Configuration/Dependencies

  • Requires:
    • langchain_openai.ChatOpenAI
    • langchain_core message/output/callback types
  • Uses standard library:
    • json, re
  • Runtime configuration is inherited from ChatOpenAI (e.g., model, API settings, etc.).

Usage

from langchain_core.messages import HumanMessage
from naas_abi_core.services.agent.beta.LocalModel import AirgapChatOpenAI

class EchoTool:
name = "echo"
description = "Echo back the provided text."
def invoke(self, args):
return args["text"]

llm = AirgapChatOpenAI(model="gpt-4o-mini", temperature=0).bind_tools([EchoTool()])

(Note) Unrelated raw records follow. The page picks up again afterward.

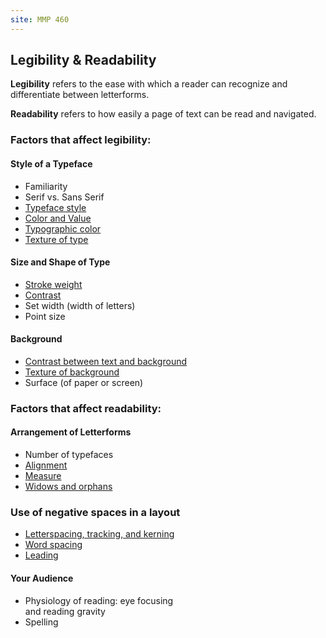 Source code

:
 ```yaml
---
site: MMP 460
---
```

<h2>Legibility &amp; Readability</h2>
<p><strong>Legibility</strong> refers to the ease with which a reader can recognize and differentiate between letterforms. </p>
<p><strong>Readability</strong> refers to how easily a page of text can be read and navigated. </p>

<div id="container">
<div class="indent"><h3>Factors that affect legibility:</h3>

<h4>Style of a Typeface </h4>
<ul>
  <li>Familiarity</li>
  <li>Serif vs. Sans Serif</li>
  <li><a href="font-styles.html">Typeface style</a></li>
  <li><a href="color.html">Color and Value</a></li>
  <li><a href="typographic-color.html">Typographic color</a> </li>
  <li><a href="type-texture.html">Texture of type</a> </li>
</ul>
<h4>Size and Shape of Type </h4>
<ul>
  <li><a href="stroke-weight.html">Stroke weight</a> </li>
  <li><a href="contrast.html">Contrast</a> </li>
  <li>Set width (width of letters)</li>
  <li>Point size</li>
</ul>
<h4>Background</h4>
<ul>
  <li><a href="background.html">Contrast between text and background </a></li>
  <li><a href="background-texture.html">Texture of background</a></li>
  <li>Surface (of paper or screen)<br />
  </li>
</ul>
</div>
<div class="indent"><h3>Factors that affect readability:</h3>

<h4>Arrangement of Letterforms </h4>
<ul>
  <li>Number of typefaces</li>
  <li><a href="alignment.html">Alignment</a> </li>
  <li><a href="measure.html">Measure</a></li>
  <li><a href="widow.html">Widows and orphans</a></li></ul>
  <h3>Use of negative spaces in a layout </h3>
  <ul><li><a href="spacing.html">Letterspacing, tracking, and kerning </a></li>
  <li><a href="spacing.html">Word spacing </a></li>
  <li><a href="leading.html">Leading</a></li>
</ul>
<h4>Your Audience </h4>
<ul>
  <li>Physiology of reading: eye focusing <br />
    and reading gravity </li>
  <li>Spelling<br />
  </li>
</ul></div></div>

# Ask the model; if it emits "TOOL_CALL: echo {...}", the tool will run and a final answer is requested.
result = llm._generate([HumanMessage(content="Use the echo tool with text='hello' and then answer.")])
print(result.generations[0].message.content)

Caveats

  • Tool calling is prompt-based and regex-parsed, not using OpenAI/LC structured tool-call APIs.
  • Only tool names matching \w+ are recognized, and JSON args must match {.*?} in the output.
  • Only the last HumanMessage is used; multiple user turns are not preserved as separate messages.
  • _generate is an internal LangChain method; depending on your LangChain usage, you may prefer calling higher-level interfaces that eventually delegate to _generate.